Ahead of the Fed’s press conference, we got a lower-than-expected CPI report, which first sent 10-year Treasury yields (and mortgage rates) lower. Later, the Fed announced its policy, and bond yields moved higher as Powell spoke. However, the 10-year Treasury yield ended the day lower. We’ve had some wild moves on key data lines lately, but we’ve also been itchy with crowded trades, as shown below in the 10-year Treasury yield.
The ten-year yield, which is key to mortgage rates, closed at a key technical level today. However, we must remain vigilant as we will need to see weaker economic data tomorrow morning or weaker PPI inflation data to confirm this trend.
The PPI inflation report is crucial as it will filter more into the PCE inflation report later this month, which is the Fed’s preferred inflation number to track. As you can see below, we are once again at a key level for the 10-year yield, so we will see if that level breaks below.
We’ll discuss Fed Day in more detail tomorrow morning on the HousingWire Daily Podcast, but let’s take a look at today’s inflation report first because today’s CPI inflation report was a surprise.
from Bureau of Labor Statistics: The U.S. Bureau of Labor Statistics reported today that the seasonally adjusted Consumer Price Index for All Urban Consumers (CPI-U) was flat in May after rising 0.3% in April. Over the past 12 months, the all-items index grew 3.3% before seasonally adjusted.

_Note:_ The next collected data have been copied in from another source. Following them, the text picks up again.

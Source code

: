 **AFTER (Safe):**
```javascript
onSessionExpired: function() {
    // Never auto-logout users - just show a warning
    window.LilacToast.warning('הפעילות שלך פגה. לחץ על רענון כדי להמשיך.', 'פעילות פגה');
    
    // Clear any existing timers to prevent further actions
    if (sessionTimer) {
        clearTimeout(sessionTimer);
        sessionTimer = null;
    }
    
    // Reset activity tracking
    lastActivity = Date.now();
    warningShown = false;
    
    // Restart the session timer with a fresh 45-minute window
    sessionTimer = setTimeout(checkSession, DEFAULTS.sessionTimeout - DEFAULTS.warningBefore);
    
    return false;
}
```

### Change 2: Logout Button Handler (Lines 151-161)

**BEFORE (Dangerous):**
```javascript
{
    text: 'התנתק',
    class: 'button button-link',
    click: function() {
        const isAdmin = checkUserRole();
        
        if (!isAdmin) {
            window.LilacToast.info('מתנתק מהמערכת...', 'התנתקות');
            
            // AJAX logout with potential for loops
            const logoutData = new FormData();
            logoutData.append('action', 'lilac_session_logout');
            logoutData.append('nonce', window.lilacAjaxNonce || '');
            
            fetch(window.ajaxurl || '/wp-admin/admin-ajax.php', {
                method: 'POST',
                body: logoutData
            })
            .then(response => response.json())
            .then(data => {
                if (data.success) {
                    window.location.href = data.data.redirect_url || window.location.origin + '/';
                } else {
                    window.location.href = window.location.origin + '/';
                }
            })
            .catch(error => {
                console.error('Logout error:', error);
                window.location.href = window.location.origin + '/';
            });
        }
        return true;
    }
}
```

The monthly inflation data shocked bond traders, sending 10-year Treasury yields sharply following the report. Rent inflation also didn’t contribute to the drop – housing inflation has been rising every month, but other inflation figures were lower than expected. As the chart below shows, we’ve made some good progress on the year-over-year decline in inflation data.
But from the second half of the year, the base effect of CPI data means that these year-on-year increases will be more difficult to show progress. This is one thing that Jay Powell discusses, and it’s a big deal. That means the Fed will focus more on monthly data reports, as they should, for the rest of the year.
One of the takeaways from the Fed meeting is that while they talked about good inflation data, the key issue wasn’t inflation at all, but the labor market.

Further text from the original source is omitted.